Que le temps et les kilomètres passent vite ! C’est incroyable. Il y a encore 3 à 4 semaines de cela, je vous racontais notre parcours en Thaïlande, et maintenant, nous avons franchi une nouvelle frontière, celle du Vietnam. C’est vous dire que nous allons bien, nous avons retrouvé parfaitement notre rythme de nomades cyclo avec la Bête. Depuis une semaine donc, nous sommes au pays des chapeaux pointus (^), 2 jours après avoir passé la frontière, nous avons fait un arrêt de 3 jours sur Ho Chi Minh, encore mieux connue sous le nom de Saïgon et depuis quelques jours, nous continuons notre découverte de ce pays, plus à l’intérieur des terres, entre Saïgon, Dalat et Nha Trang. Mais tout cela est une autre histoire…
Nous tenons quand même à vous présenter, décrire et raconter ce qui nous est arrivé au Cambodge et ce que nous en retenons.
Le 26 Avril dernier, nous entrons au Cambodge au poste frontière de Poipet, après avoir obtenu sans trop de difficultés le visa pour un mois par l’immigration. Malgré tout, une tentative des douaniers cambodgiens de nous soutirer quelques dollars supplémentaires a été commise. Dommage pour eux, nous nous étions préparés et notre argument fatal a été de leur montrer leur belle pancarte affichée au-dessus de leur bureau et précisant le montant exact du fameux visa : “20 dollars”. Rien de bien méchant… Ils auront juste essayé ! Pour le Cambodge, le mot d’ordre est : cool !!! Nous ne voulons pas refaire un marathon comme en Thaïlande. Nous sommes restés au total 22 jours et nous avons effectué 737 km environ, en prenant du bon temps et en nous arrêtant plusieurs jours au même endroit. Nous avons traversé le pays d’Ouest en Est, en passant par Poipet, Sisophon, Siem Reap, Kompong Thom, Phnom Penh et Bavet.
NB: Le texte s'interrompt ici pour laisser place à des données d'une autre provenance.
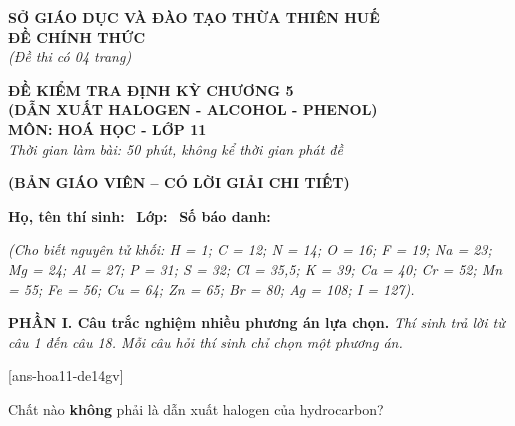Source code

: \documentclass[12pt,a4paper]{article}
\begin{document}
\thispagestyle{firstpage}

\noindent
\begin{minipage}[t]{0.44\textwidth}
	\centering\fontsize{10pt}{12pt}\selectfont
	\textbf{SỞ GIÁO DỤC VÀ ĐÀO TẠO THỪA THIÊN HUẾ}\\
	\textbf{ĐỀ CHÍNH THỨC}\\
	\textit{(Đề thi có 04 trang)}
\end{minipage}\hfill
\begin{minipage}[t]{0.54\textwidth}
	\centering\fontsize{10.5pt}{13pt}\selectfont
	\textbf{ĐỀ KIỂM TRA ĐỊNH KỲ CHƯƠNG 5}\\
	\textbf{(DẪN XUẤT HALOGEN - ALCOHOL - PHENOL)}\\
	\textbf{MÔN: HOÁ HỌC - LỚP 11}\\
	\textit{Thời gian làm bài: 50 phút, không kể thời gian phát đề}
	
	\smallskip
\end{minipage}

\smallskip
\begin{center}
	{\color{hfRed}\textbf{\large (BẢN GIÁO VIÊN -- CÓ LỜI GIẢI CHI TIẾT)}}
\end{center}

\smallskip
\noindent\hrulefill
\smallskip

\noindent\textbf{Họ, tên thí sinh:} \dotfill\ \textbf{Lớp:} \dotfill\ \textbf{Số báo danh:} \dotfill

\smallskip
\noindent\textit{(Cho biết nguyên tử khối: H = 1; C = 12; N = 14; O = 16; F = 19; Na = 23; Mg = 24; Al = 27; P = 31; S = 32; Cl = 35,5; K = 39; Ca = 40; Cr = 52; Mn = 55; Fe = 56; Cu = 64; Zn = 65; Br = 80; Ag = 108; I = 127).}
\smallskip

\noindent\textbf{\large PHẦN I. Câu trắc nghiệm nhiều phương án lựa chọn.}
\textit{Thí sinh trả lời từ câu 1 đến câu 18. Mỗi câu hỏi thí sinh chỉ chọn một phương án.}
\vspace{0.2cm}

[ans-hoa11-de14gv]

\begin{ex}
Chất nào \textbf{không} phải là dẫn xuất halogen của hydrocarbon?
\choice
{}
{}
{\True {}}
{}
\end{ex}
\end{document}
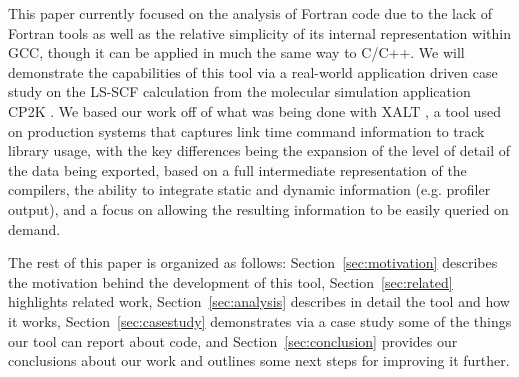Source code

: This paper currently focused on the analysis of Fortran code due to the lack of Fortran tools as well as the relative 
simplicity of its internal representation within \acs{GCC}, though it can be applied in much the same way to C/C++.
We will demonstrate the capabilities of this tool via a real-world application driven case study on the \ac{LS-SCF} 
calculation \cite{vandevondele2012linear} from the molecular simulation application CP2K \cite{hutter2014cp2k}.
We based our work off of what was being done with XALT \cite{7081224}, a tool used on production systems that captures link time command information to track library usage, with the key differences being the 
expansion of the level of detail of the data being exported, based on a full intermediate representation of the compilers, the ability to integrate static and dynamic information 
(e.g. profiler output), and a focus on allowing the resulting information to be easily queried on demand.

The rest of this paper is organized as follows: Section~\ref{sec:motivation} describes the motivation behind the 
development of this tool, Section~\ref{sec:related} highlights related work, Section~\ref{sec:analysis} describes in 
detail the tool and how it works, Section~\ref{sec:casestudy} demonstrates via a case study some of the things our 
tool can report about code, and Section~\ref{sec:conclusion} provides our conclusions about our work and outlines 
some next steps for improving it further.
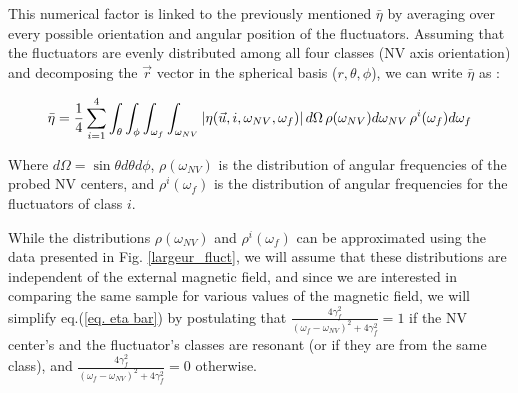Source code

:\documentclass[preprintnumbers,amsmath,amssymb,onecolumn,12pt]{revtex4-2}
\begin{document}
This numerical factor is linked to the previously mentioned $\bar \eta$ by averaging over every possible orientation and angular position of the fluctuators. Assuming that the fluctuators are evenly distributed among all four classes (NV axis orientation) and decomposing the $\vec r$ vector in the spherical basis ($r, \theta, \phi$), we can write $\bar \eta$ as :

\begin{equation}
\label{eq. eta bar}
\bar \eta =\frac{1}{4} \sum_{i=1}^4 \int_\theta \int_\phi  \int_{\omega_f} \int_{\omega_{NV}}   \abs{\eta(\vec u,i,\omega_{NV},\omega_f)}\, d\Omega\, \rho(\omega_{NV}) d\omega_{NV}\, \rho^i(\omega_f) d\omega_f 
\end{equation}

Where $d\Omega=\sin \theta d\theta d\phi$, $\rho(\omega_{NV})$ is the distribution of angular frequencies of the probed NV centers, and  $\rho^i(\omega_f)$ is the distribution of angular frequencies  for the fluctuators of class $i$.

While the distributions $\rho(\omega_{NV})$ and $\rho^i(\omega_f)$ can be approximated using the data presented in Fig. \ref{largeur_fluct}, we will assume that these distributions are independent of the external magnetic field, and since we are interested in comparing the same sample for various values of the magnetic field, we will simplify eq.(\ref{eq. eta bar}) by postulating that $\frac{4\gamma_f^2}{(\omega_f - \omega_{NV})^2+4\gamma_f^2} =1$ if the NV center's and the fluctuator's classes are resonant (or if they are from the same class), and $\frac{4\gamma_f^2}{(\omega_f - \omega_{NV})^2 +4\gamma_f^2}=0$ otherwise.
\end{document}

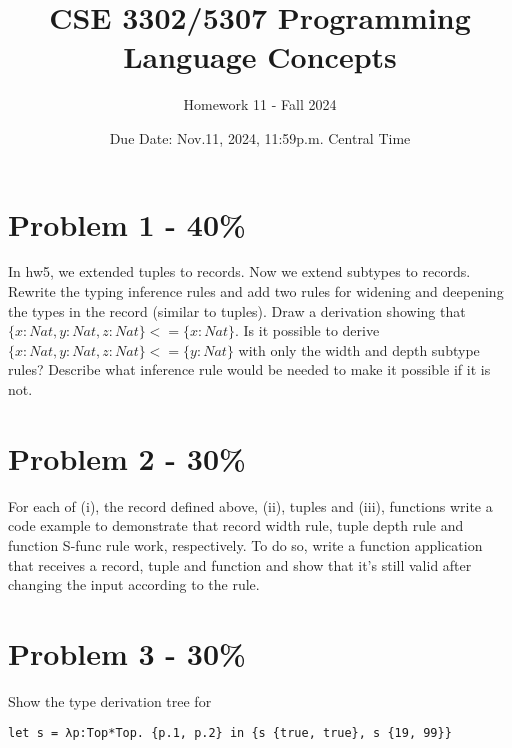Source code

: \documentclass{article}
\newcommand{\answerboxbig}{
    \vspace{20cm} %
}
\begin{document}
\title{CSE 3302/5307 Programming Language Concepts}
\author{Homework 11 - Fall 2024}
\date{Due Date: Nov.11, 2024, 11:59p.m. Central Time}
\maketitle
\thispagestyle{fancy}


\section*{Problem 1 - 40\%}

In hw5, we extended tuples to records. Now we extend subtypes to records. Rewrite the typing inference rules and add two rules for widening and deepening the types in the record (similar to tuples). Draw a derivation showing that $\{x:Nat, y:Nat, z:Nat\} <= \{x:Nat\}$. Is it possible to derive $\{x:Nat, y:Nat, z:Nat\} <= \{y:Nat\}$ with only the width and depth subtype rules? Describe what inference rule would be needed to make it possible if it is not.

\answerboxbig


\section*{Problem 2 - 30\%}

For each of (i), the record defined above, (ii), tuples and (iii), functions write a code example to demonstrate that record width rule, tuple depth rule and function S-func rule work, respectively. To do so, write a function application that receives a record, tuple and function and show that it's still valid after changing the input according to the rule.

\answerboxbig


\section*{Problem 3 - 30\%}

Show the type derivation tree for

\begin{lstlisting}
let s = λp:Top*Top. {p.1, p.2} in {s {true, true}, s {19, 99}}

\end{lstlisting}



\end{document}
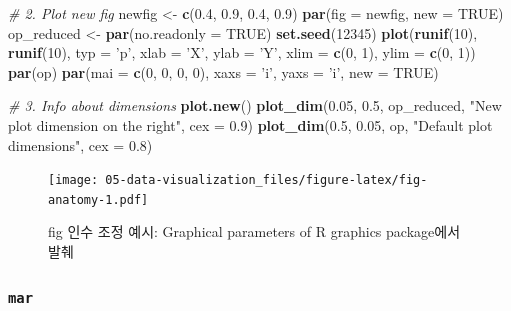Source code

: \documentclass[
  11pt,
]{krantz}
\newenvironment{Shaded}{\begin{snugshade}}{\end{snugshade}}
\newcommand{\CommentTok}[1]{\textcolor[rgb]{0.37,0.37,0.37}{\textit{#1}}}
\newcommand{\DataTypeTok}[1]{\textcolor[rgb]{0.27,0.27,0.27}{#1}}
\newcommand{\DecValTok}[1]{\textcolor[rgb]{0.06,0.06,0.06}{#1}}
\newcommand{\FloatTok}[1]{\textcolor[rgb]{0.06,0.06,0.06}{#1}}
\newcommand{\KeywordTok}[1]{\textcolor[rgb]{0.27,0.27,0.27}{\textbf{#1}}}
\newcommand{\NormalTok}[1]{#1}
\newcommand{\OtherTok}[1]{\textcolor[rgb]{0.37,0.37,0.37}{#1}}
\newcommand{\StringTok}[1]{\textcolor[rgb]{0.5,0.5,0.5}{#1}}
\begin{document}
\begin{Shaded}
\begin{Highlighting}[]
\CommentTok{# 2. Plot new fig}
\NormalTok{newfig <-}\StringTok{ }\KeywordTok{c}\NormalTok{(}\FloatTok{0.4}\NormalTok{, }\FloatTok{0.9}\NormalTok{, }\FloatTok{0.4}\NormalTok{, }\FloatTok{0.9}\NormalTok{)}
\KeywordTok{par}\NormalTok{(}\DataTypeTok{fig =}\NormalTok{ newfig, }\DataTypeTok{new =} \OtherTok{TRUE}\NormalTok{)}
\NormalTok{op_reduced <-}\StringTok{ }\KeywordTok{par}\NormalTok{(}\DataTypeTok{no.readonly =} \OtherTok{TRUE}\NormalTok{)}
\KeywordTok{set.seed}\NormalTok{(}\DecValTok{12345}\NormalTok{)}
\KeywordTok{plot}\NormalTok{(}\KeywordTok{runif}\NormalTok{(}\DecValTok{10}\NormalTok{), }\KeywordTok{runif}\NormalTok{(}\DecValTok{10}\NormalTok{), }\DataTypeTok{typ =} \StringTok{'p'}\NormalTok{, }
    \DataTypeTok{xlab =} \StringTok{'X'}\NormalTok{, }\DataTypeTok{ylab =} \StringTok{'Y'}\NormalTok{, }\DataTypeTok{xlim =} \KeywordTok{c}\NormalTok{(}\DecValTok{0}\NormalTok{, }\DecValTok{1}\NormalTok{), }\DataTypeTok{ylim =} \KeywordTok{c}\NormalTok{(}\DecValTok{0}\NormalTok{, }\DecValTok{1}\NormalTok{))}
\KeywordTok{par}\NormalTok{(op)}
\KeywordTok{par}\NormalTok{(}\DataTypeTok{mai =} \KeywordTok{c}\NormalTok{(}\DecValTok{0}\NormalTok{, }\DecValTok{0}\NormalTok{, }\DecValTok{0}\NormalTok{, }\DecValTok{0}\NormalTok{), }\DataTypeTok{xaxs =} \StringTok{'i'}\NormalTok{, }\DataTypeTok{yaxs =} \StringTok{'i'}\NormalTok{, }\DataTypeTok{new =} \OtherTok{TRUE}\NormalTok{)}

\CommentTok{# 3. Info about dimensions}
\KeywordTok{plot.new}\NormalTok{()}
\KeywordTok{plot_dim}\NormalTok{(}\FloatTok{0.05}\NormalTok{, }\FloatTok{0.5}\NormalTok{, op_reduced, }\StringTok{"New plot dimension on the right"}\NormalTok{, }\DataTypeTok{cex =} \FloatTok{0.9}\NormalTok{)}
\KeywordTok{plot_dim}\NormalTok{(}\FloatTok{0.5}\NormalTok{, }\FloatTok{0.05}\NormalTok{, op, }\StringTok{"Default plot dimensions"}\NormalTok{, }\DataTypeTok{cex =} \FloatTok{0.8}\NormalTok{)}
\end{Highlighting}
\end{Shaded}

\begin{figure}
\centering
\texttt{[image: 05-data-visualization\_files/figure-latex/fig-anatomy-1.pdf]}
\caption{\label{fig:fig-anatomy}fig 인수 조정 예시: Graphical parameters of R graphics package에서 발췌}
\end{figure}

\normalsize

\hypertarget{mar}{%
\subsubsection*{\texorpdfstring{\textbf{\texttt{mar}}}{mar}}\label{mar}}
\end{document}
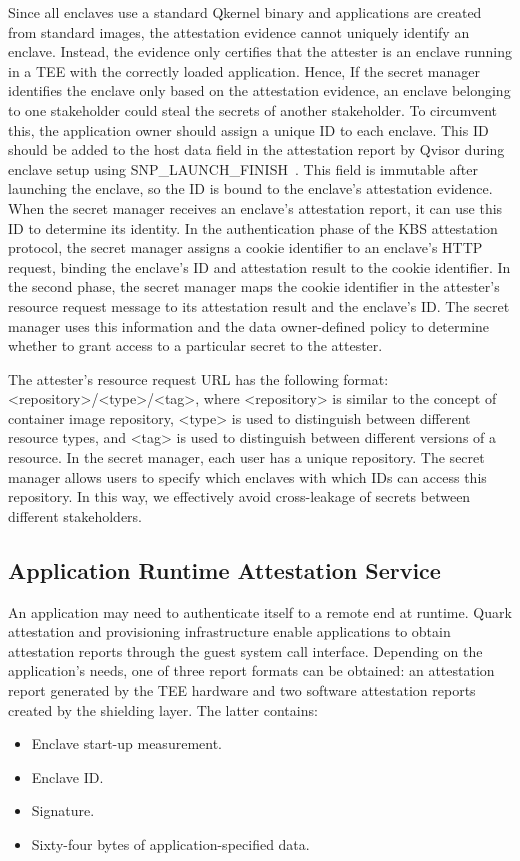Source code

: Since all enclaves use a standard Qkernel binary and applications are created from standard images, the attestation evidence cannot uniquely identify an enclave. Instead, the evidence only certifies that the attester is an enclave running in a 
TEE with the correctly loaded application. Hence, If the secret manager identifies the enclave only based on the attestation evidence, an enclave belonging to one stakeholder could steal the secrets of another stakeholder. To circumvent this, 
the application owner should assign a unique ID to each enclave. This ID should be added to the host data field in the attestation report by Qvisor during enclave setup using SNP\_LAUNCH\_FINISH~\cite*{snp_firmware}. This field is immutable after launching the enclave, 
so the ID is bound to the enclave's attestation evidence. When the secret manager receives an enclave's attestation report, it can use this ID to determine its identity. In the authentication phase of the KBS attestation protocol, the secret 
manager assigns a cookie identifier to an enclave's HTTP request, binding the enclave's ID and attestation result to the cookie identifier. In the second phase, the secret manager maps the cookie identifier in the attester's resource request message 
to its attestation result and the enclave's ID. The secret manager uses this information and the data owner-defined policy to determine whether to grant access to a particular secret to the attester. 

The attester's resource request URL has the following format: <repository>/<type>/<tag>, where <repository> is similar to the concept of container image repository, <type> is used to distinguish between different resource types, and <tag> is used 
to distinguish between different versions of a resource. In the secret manager, each user has a unique repository. The secret manager allows users to specify which enclaves with which IDs can access this repository. In this way, we effectively avoid 
cross-leakage of secrets between different stakeholders.

\subsection{Application Runtime Attestation Service}

An application may need to authenticate itself to a remote end at runtime. Quark attestation and provisioning infrastructure enable applications to obtain attestation reports through the guest system call interface. 
Depending on the application's needs, one of three report formats can be obtained: an attestation report generated by the TEE hardware and two software attestation reports created by the shielding layer. The latter contains:
\begin{itemize}
    \item Enclave start-up measurement.
    \item Enclave ID.
    \item Signature.
    \item Sixty-four bytes of application-specified data.
  \end{itemize}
Le Cambodge s’est ouvert récemment au tourisme, tout le monde aujourd’hui connait ce territoire essentiellement pour son grandiose Angkor et pour son pire côté, les Khmers Rouges et leur génocide. Mais nous le découvrons et apprenons sur ce pays au fur et à mesure de notre voyage, et là encore, il y a plus, il y a autre chose…
Notre premier arrêt se fait dans la ville de Siem Reap, située au nord du Lac Tonlé Sap, traversée par une rivière, entourée d’une campagne fourmillant de maisons sur pilotis, de rizières asséchées à cette période de l’année et servant de porte d’accès à un lieu prestigieux et historique, Angkor. Nous y restons 6 jours. Nous logeons dans un petit hôtel, le “Lovely Guest House”, trouvé grâce à l’aide d’un expatrié français, Frédéric. Celui-ci est propriétaire d’un restaurant, “Kanell”, et vit sur Siem Reap depuis 4 ans. Il nous met en contact avec un autre chef de cuisine, lui aussi français et lui aussi expatrié, qui gère la cuisine du plus bel hôtel de la ville “La Résidence d’Angkor” depuis 4 ans. Nous faisons connaissance, alors, avec Alexis qui s’occupe de nous toute une journée, en commençant au matin par le petit tour au grand marché de Siem Reap, le “Psaar Leu”, puis avec un cours de cuisine magistral avec son second, Samorn, et nous terminons notre soirée ensemble dans quelques bars branchés de la ville en échangeant sur nos différentes vies. Nous les remercions beaucoup tous les trois!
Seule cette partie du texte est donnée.